— ABOUT THIS EXERCISE —
Which lines of the records contain the word "centred"? Show each of them.

— SUPPLIED INFORMATION —
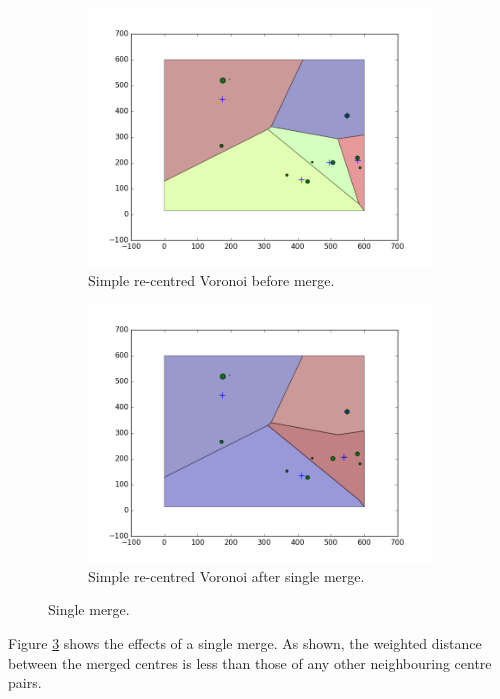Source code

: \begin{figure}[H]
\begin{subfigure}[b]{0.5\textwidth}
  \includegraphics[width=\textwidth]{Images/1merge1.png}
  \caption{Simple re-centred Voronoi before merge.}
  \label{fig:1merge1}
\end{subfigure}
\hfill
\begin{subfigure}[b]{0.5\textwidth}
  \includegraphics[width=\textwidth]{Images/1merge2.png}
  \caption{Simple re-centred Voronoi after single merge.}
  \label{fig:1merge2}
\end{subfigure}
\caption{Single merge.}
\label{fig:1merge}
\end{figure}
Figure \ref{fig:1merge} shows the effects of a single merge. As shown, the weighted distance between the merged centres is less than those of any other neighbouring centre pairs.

==

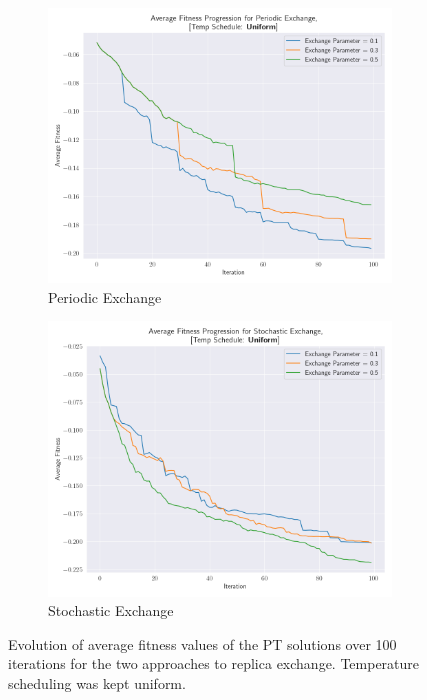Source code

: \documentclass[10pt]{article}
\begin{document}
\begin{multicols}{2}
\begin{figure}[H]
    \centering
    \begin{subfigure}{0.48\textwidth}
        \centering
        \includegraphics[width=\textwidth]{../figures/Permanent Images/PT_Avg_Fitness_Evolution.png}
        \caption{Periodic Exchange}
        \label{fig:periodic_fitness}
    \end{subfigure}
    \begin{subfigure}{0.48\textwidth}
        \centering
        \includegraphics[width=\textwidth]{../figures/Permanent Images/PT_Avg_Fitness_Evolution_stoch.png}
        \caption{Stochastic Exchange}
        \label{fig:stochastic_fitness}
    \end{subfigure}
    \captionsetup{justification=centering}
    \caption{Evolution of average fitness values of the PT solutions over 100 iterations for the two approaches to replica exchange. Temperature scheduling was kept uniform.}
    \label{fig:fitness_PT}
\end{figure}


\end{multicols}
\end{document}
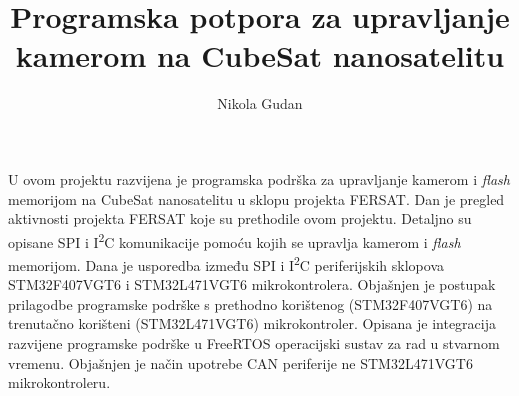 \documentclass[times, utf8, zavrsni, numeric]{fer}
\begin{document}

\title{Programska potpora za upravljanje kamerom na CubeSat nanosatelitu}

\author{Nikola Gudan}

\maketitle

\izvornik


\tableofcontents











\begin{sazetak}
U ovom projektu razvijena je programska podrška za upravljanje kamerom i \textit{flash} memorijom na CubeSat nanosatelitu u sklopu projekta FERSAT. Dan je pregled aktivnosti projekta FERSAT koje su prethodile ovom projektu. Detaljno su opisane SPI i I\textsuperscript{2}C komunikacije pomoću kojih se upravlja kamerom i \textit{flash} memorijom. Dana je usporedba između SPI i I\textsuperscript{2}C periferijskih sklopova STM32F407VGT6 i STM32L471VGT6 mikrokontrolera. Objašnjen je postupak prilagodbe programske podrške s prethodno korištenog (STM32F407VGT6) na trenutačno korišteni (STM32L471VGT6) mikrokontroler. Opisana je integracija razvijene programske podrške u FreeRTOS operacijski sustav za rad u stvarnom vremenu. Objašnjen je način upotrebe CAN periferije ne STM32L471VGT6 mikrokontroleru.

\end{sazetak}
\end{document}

---

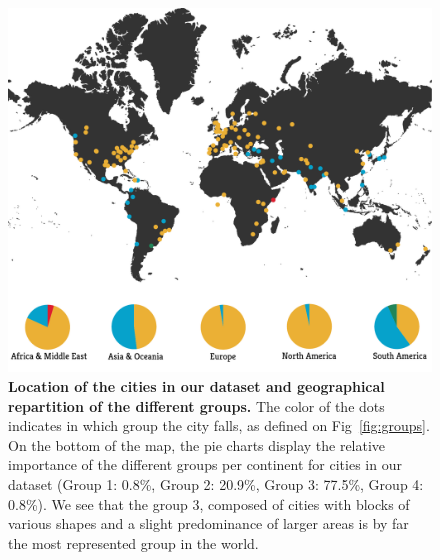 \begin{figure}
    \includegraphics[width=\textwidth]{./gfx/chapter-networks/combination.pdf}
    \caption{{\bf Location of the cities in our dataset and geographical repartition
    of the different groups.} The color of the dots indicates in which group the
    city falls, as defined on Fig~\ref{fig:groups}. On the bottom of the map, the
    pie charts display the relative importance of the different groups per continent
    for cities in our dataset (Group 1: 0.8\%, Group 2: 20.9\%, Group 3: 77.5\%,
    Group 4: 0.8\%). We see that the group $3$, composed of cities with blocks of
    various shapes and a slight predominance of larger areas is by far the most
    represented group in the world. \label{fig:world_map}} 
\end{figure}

— WORKED SOLUTION —
  \caption{Simple re-centred Voronoi before merge.}
  \caption{Simple re-centred Voronoi after single merge.}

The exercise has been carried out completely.